La victoire du psg fait vibrer roland-garros malgré l’absence d’écrans géants

La victoire du PSG fait vibrer Roland-Garros malgré l’absence d’écrans géants

Quelques maillots du PSG aperçus en tribunes lors du tournoi à Roland-Garros.
Quelques maillots du PSG aperçus en tribunes lors du tournoi à Roland-Garros.

À 21h01, les cris de joie du Parc des Princes et les feux d’artifice ont retenti jusqu’aux allées et courts de Roland-Garros, où aucun écran géant n’avait été installé pour suivre la finale de Ligue des champions remportée par le PSG face à Arsenal (1-1, 4-3 aux tirs au but).

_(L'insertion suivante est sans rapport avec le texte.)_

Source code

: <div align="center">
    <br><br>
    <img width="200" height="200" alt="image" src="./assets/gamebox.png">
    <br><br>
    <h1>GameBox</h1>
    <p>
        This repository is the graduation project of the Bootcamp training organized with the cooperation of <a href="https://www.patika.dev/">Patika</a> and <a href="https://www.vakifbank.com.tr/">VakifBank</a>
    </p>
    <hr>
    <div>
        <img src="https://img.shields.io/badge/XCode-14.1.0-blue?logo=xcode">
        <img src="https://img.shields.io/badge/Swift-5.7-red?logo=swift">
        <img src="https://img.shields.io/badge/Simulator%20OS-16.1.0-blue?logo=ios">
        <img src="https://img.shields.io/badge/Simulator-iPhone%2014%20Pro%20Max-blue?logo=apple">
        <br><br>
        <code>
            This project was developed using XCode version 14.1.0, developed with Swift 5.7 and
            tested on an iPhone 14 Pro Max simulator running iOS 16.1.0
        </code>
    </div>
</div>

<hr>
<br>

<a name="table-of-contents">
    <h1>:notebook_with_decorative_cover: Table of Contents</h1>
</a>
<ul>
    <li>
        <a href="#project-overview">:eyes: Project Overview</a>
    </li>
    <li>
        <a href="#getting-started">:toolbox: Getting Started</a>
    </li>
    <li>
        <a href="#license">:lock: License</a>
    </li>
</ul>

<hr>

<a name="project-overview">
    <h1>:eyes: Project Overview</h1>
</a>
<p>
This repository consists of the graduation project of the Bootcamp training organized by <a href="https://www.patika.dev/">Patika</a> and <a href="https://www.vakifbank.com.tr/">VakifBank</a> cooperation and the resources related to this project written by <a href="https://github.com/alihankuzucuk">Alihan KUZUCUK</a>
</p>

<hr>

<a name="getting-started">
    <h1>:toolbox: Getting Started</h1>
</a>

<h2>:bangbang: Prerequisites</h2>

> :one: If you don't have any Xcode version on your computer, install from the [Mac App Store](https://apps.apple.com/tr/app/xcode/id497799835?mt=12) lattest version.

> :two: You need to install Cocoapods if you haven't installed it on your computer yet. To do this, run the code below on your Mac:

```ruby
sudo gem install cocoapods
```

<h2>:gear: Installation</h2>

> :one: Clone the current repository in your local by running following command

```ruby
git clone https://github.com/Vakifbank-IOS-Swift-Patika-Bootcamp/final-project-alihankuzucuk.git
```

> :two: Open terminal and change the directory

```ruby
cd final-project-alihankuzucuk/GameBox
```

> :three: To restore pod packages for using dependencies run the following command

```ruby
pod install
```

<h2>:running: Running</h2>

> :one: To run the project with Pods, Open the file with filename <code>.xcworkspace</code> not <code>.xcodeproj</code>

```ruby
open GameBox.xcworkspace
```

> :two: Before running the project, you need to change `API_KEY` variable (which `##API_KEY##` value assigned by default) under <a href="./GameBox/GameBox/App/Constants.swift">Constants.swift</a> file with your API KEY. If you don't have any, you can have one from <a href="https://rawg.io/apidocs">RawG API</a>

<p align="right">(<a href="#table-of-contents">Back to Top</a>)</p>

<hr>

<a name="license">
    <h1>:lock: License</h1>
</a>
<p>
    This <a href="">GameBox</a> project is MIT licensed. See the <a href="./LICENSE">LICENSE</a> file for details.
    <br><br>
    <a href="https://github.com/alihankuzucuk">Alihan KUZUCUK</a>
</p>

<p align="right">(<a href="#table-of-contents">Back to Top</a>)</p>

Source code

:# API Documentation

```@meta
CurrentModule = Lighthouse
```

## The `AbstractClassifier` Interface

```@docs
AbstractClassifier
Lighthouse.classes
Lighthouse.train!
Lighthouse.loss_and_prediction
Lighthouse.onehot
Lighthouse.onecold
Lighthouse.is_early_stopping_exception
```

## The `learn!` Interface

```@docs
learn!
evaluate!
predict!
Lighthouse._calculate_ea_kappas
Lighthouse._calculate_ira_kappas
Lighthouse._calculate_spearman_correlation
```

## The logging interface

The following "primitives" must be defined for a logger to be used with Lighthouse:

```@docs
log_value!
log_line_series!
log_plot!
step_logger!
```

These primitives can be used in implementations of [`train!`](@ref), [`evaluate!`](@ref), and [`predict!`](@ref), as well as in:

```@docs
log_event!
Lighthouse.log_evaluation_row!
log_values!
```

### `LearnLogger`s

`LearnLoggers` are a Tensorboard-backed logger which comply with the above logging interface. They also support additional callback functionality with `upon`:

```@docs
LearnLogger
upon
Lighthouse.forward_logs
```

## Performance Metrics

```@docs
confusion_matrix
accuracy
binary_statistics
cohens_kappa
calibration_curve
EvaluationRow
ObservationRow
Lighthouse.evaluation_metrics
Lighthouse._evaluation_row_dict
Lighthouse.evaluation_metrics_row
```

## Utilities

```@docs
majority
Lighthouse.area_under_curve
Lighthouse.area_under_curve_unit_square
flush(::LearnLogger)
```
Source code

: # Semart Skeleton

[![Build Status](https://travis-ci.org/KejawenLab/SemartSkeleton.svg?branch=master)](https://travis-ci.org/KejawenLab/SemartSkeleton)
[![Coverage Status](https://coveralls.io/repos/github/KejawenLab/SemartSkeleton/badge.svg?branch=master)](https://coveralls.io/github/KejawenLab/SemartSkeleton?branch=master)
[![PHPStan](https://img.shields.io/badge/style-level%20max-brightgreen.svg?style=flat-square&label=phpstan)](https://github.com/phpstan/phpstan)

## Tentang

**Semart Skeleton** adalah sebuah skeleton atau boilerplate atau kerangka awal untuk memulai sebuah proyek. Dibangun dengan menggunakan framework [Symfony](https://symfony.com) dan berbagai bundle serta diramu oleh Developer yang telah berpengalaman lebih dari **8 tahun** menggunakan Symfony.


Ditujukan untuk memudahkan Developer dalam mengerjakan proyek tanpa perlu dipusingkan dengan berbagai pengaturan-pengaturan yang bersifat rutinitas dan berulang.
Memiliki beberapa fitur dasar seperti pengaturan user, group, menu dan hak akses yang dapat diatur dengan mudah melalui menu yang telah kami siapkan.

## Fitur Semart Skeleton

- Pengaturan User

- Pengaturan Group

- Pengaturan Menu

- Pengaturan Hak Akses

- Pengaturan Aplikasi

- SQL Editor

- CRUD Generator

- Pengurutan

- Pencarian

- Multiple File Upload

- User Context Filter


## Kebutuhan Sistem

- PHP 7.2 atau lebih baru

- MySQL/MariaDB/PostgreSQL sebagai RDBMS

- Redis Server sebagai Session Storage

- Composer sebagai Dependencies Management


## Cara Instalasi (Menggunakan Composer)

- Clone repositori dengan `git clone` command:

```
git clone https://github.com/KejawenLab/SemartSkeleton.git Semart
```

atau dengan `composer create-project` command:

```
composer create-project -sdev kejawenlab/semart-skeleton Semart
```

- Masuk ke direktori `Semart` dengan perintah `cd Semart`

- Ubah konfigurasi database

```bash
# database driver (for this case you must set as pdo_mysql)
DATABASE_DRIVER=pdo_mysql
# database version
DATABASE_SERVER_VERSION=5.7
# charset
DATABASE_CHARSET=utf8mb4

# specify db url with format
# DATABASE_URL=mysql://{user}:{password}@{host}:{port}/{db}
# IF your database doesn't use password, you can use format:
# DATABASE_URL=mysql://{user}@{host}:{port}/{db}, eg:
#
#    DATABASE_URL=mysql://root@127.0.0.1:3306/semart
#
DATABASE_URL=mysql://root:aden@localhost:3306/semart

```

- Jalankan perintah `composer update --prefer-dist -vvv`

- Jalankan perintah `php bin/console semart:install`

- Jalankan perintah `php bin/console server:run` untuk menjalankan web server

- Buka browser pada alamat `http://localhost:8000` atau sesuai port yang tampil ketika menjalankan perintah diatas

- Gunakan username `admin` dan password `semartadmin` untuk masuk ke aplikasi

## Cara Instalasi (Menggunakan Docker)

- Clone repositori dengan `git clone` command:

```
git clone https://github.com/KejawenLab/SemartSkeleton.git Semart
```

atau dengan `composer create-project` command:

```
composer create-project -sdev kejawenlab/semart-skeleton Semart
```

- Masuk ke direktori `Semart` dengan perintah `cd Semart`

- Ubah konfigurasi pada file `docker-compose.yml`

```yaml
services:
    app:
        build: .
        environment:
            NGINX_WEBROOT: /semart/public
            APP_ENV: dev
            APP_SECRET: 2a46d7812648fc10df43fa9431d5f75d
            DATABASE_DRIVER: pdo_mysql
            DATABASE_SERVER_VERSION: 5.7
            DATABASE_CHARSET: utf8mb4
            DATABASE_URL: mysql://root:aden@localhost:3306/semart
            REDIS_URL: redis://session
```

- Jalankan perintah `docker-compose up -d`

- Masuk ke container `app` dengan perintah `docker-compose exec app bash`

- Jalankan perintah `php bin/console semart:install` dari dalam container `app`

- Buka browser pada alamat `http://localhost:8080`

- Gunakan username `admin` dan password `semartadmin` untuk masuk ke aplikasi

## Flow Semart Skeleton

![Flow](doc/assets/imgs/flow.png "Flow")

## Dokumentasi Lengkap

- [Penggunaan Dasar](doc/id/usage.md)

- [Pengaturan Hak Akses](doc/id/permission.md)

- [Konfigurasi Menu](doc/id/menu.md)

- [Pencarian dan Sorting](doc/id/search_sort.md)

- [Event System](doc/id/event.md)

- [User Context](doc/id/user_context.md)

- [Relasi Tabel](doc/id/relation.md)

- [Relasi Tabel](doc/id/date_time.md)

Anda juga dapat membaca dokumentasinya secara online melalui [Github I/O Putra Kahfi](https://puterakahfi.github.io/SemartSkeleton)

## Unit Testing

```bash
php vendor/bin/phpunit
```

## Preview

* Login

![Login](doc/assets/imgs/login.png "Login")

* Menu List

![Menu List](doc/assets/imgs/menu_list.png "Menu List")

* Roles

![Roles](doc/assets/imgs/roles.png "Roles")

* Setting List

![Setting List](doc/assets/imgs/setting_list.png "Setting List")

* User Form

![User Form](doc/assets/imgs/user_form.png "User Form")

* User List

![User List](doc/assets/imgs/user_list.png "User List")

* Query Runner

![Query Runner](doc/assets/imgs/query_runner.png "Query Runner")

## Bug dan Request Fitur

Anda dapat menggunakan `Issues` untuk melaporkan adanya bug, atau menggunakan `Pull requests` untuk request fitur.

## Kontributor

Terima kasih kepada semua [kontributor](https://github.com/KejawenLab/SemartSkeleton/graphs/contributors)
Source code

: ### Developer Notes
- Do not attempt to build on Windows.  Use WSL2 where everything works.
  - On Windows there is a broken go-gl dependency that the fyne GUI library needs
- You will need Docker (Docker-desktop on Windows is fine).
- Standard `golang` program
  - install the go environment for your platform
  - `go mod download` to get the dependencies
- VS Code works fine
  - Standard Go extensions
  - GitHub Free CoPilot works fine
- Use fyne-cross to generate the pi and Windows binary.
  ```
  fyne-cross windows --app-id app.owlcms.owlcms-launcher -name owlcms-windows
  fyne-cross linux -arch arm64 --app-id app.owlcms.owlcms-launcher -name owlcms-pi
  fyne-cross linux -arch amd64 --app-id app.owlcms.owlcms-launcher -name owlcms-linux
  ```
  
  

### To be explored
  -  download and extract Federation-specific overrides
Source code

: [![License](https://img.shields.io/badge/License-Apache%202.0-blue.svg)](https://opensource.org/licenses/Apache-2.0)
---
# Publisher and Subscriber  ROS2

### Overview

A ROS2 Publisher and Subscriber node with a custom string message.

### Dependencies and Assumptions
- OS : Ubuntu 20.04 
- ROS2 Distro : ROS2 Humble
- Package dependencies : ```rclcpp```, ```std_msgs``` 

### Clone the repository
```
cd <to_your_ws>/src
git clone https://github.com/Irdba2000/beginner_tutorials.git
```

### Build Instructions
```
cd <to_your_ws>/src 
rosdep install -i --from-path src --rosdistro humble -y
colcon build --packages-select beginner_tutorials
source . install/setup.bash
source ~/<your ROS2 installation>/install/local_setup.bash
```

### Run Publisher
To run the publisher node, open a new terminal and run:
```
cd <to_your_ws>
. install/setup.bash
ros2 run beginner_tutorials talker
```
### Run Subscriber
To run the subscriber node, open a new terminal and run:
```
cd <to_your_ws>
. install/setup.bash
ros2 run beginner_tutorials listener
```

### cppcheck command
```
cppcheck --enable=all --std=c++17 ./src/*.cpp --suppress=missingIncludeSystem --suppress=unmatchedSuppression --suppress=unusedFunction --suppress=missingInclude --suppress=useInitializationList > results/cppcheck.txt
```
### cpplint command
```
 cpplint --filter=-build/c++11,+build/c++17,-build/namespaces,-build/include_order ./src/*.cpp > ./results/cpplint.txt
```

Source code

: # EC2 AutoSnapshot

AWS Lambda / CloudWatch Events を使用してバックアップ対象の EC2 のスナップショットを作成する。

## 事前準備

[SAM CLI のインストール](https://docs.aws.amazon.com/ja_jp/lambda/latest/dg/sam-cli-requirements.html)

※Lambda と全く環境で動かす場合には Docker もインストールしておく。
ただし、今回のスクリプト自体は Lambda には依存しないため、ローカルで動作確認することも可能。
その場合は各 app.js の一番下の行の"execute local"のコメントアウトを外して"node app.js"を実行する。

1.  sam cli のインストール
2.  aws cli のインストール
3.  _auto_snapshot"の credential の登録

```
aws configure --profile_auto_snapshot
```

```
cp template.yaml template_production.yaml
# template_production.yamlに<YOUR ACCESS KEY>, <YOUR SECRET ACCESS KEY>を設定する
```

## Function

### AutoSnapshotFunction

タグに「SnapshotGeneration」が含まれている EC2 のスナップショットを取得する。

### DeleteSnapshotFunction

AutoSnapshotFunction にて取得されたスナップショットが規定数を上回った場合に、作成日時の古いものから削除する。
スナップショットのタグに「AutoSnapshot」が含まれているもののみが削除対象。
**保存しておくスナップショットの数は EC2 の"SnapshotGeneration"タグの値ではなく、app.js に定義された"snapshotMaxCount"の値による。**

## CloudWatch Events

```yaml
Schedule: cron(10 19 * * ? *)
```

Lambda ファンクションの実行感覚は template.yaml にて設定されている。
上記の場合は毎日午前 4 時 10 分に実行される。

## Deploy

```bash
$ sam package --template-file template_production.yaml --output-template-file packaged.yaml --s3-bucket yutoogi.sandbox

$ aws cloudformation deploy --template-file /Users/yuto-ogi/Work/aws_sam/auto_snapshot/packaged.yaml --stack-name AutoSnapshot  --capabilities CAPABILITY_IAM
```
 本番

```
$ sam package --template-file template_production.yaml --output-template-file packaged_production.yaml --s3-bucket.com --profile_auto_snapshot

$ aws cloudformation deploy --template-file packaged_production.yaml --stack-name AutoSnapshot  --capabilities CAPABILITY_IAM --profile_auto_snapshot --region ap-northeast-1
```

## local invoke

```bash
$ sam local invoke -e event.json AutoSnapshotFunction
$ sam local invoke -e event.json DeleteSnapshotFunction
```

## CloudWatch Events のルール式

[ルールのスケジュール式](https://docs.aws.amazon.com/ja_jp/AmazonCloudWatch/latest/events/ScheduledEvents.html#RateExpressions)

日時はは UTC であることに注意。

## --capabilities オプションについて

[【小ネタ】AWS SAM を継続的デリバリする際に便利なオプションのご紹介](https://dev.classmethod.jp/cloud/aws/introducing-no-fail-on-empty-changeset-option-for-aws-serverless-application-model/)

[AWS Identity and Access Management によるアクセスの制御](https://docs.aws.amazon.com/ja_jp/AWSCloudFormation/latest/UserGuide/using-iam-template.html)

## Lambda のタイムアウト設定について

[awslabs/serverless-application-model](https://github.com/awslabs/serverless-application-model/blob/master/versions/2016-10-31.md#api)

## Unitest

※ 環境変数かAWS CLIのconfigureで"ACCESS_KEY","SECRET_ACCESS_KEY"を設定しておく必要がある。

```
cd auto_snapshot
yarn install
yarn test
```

À 21 heures, lorsque Gabriel a marqué le but décisif, des hurlements sporadiques ont retenti dans les allées de Roland. Des spectateurs, hommes et femmes, se sont mis à courir en criant, tandis que des agents de sécurité en uniforme bleu marine s’étreignaient en serrant les poings. Au même moment, l’arbitre du match opposant Félix Auger-Aliassime à Brandon Nakashima sur le court Central a accordé une pause aux joueurs et au public pour laisser place à l’émotion.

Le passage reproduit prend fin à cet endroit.